James Burge, a 1988 graduate of Geneva High School who was severely beaten at his home in Winnebago County near Rockford, has been released from a Rockford hospital and is now home, his family said.
Burge, 44, suffered broken bones to his face and bleeding in his brain after an attack outside of his house on Oaklane Road, said his sister April Dodd, of Texas.
The incident occurred about 6:30 p.m. Saturday and involved a white man in a white vehicle, Winnebago County Deputy Chief Dominic Iasparro said.
“We need to identify the person involved,” Iasparro said. “This is a full-scale investigation. This is a severe battery. … We’re trying to determine why it happened and who was involved.”
Burge’s wife, Julie, and neighbors have speculated Burge might have called out to a speeding driver to slow down, and it was that driver who beat him. But Iasparro said police cannot guess or speculate about what happened.
“That is why we are conducting an investigation as to why it happened,” Iasparro said.
Anyone with information is asked to call Crimestoppers at 888-769-7867.

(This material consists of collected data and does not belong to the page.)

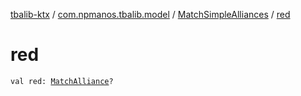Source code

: [tbalib-ktx](../../index.md) / [com.npmanos.tbalib.model](../index.md) / [MatchSimpleAlliances](index.md) / [red](./red.md)

# red

`val red: `[`MatchAlliance`](../-match-alliance/index.md)`?`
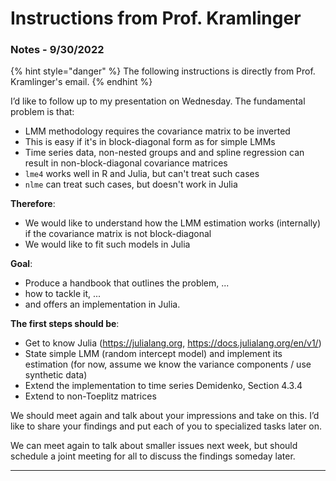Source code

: # Instructions from Prof. Kramlinger

### Notes - 9/30/2022

{% hint style="danger" %}
The following instructions is directly from Prof. Kramlinger's email.
{% endhint %}

I’d like to follow up to my presentation on Wednesday. The fundamental problem is that:

* LMM methodology requires the covariance matrix to be inverted
* This is easy if it's in block-diagonal form as for simple LMMs
* Time series data, non-nested groups and and spline regression can result in non-block-diagonal covariance matrices
* `lme4` works well in R and Julia, but can't treat such cases
* `nlme` can treat such cases, but doesn't work in Julia

**Therefore**:

* We would like to understand how the LMM estimation works (internally) if the covariance matrix is not block-diagonal
* We would like to fit such models in Julia

**Goal**:

* Produce a handbook that outlines the problem, ...
* how to tackle it, ...
* and offers an implementation in Julia.

**The first steps should be**:

* Get to know Julia (https://julialang.org, https://docs.julialang.org/en/v1/)
* State simple LMM (random intercept model) and implement its estimation (for now, assume we know the variance components / use synthetic data)
* Extend the implementation to time series Demidenko, Section 4.3.4
* Extend to non-Toeplitz matrices

We should meet again and talk about your impressions and take on this. I’d like to share your findings and put each of you to specialized tasks later on.

We can meet again to talk about smaller issues next week, but should schedule a joint meeting for all to discuss the findings someday later.

***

Dodd said her brother went to a hospital with broken bones in his face, a detached earlobe and teeth knocked out. But said the broken bones were not shattered and will align and heal without surgery.
“His short-term memory is affected. His gross motor skills have taken a hit,” Dodd said.
“He stumbles when he walks. He does not remember the attack. He asked why he was in the hospital.
He continues to ask, ‘What happened to me?’ Yesterday he asked, ‘Why would anybody want to hurt me? Everybody likes me.’ “
Dodd said her family lived in the Naperville and Warrenville area before moving to Geneva in the 1960s.
She is the youngest of six, and her brother is the second-youngest who went to Geneva High School.
The family no longer lives in the area.
“My brothers were very well-known,” Dodd said. “Another brother was the tough guy. Jim was mild-mannered, a peacemaker.”
Julie Burge said they live “in the middle of nowhere” on a dead-end street with about a dozen houses on one side and a cornfield on the other. Up to 20 children play in the area and it is not unusual for her husband or other parents and neighbors to step up and call to a speeding driver to slow down.
She was not home when it happened, but heard the details from neighbors.
“I missed it by about five minutes,” Julie Burge said.
“It was a white, four-door newer model [car] driven by a white man. The two main witnesses were kids. One of the kids’ grandfather saw the car fly by, and the guy was wearing a red baseball cap. One of the little boys told his grandfather to call 911, ‘Somebody is getting beat up.’ “
Julie Burge said her husband was not only beaten with fists, but dragged to a foxhole about 3 feet deep by 5 feet wide – built in a nearby cornfield by neighborhood boys.
The attacker put her husband down in the hole and then kicked him in the head repeatedly.
“It was very brutal and very quick,” she said. “It only took about five minutes, and then he jumped into his car and took off.”
To compound matters, James Burge was laid off from his job as a golf course manager and was looking forward to moving to Michigan, where he had a job offer. The family has no insurance, so Dodd set up a way for people to donate and help with the family’s medical bills and expenses.
Donations may be made online by following the prompts on Dodd’s website, www.aprildodd.com.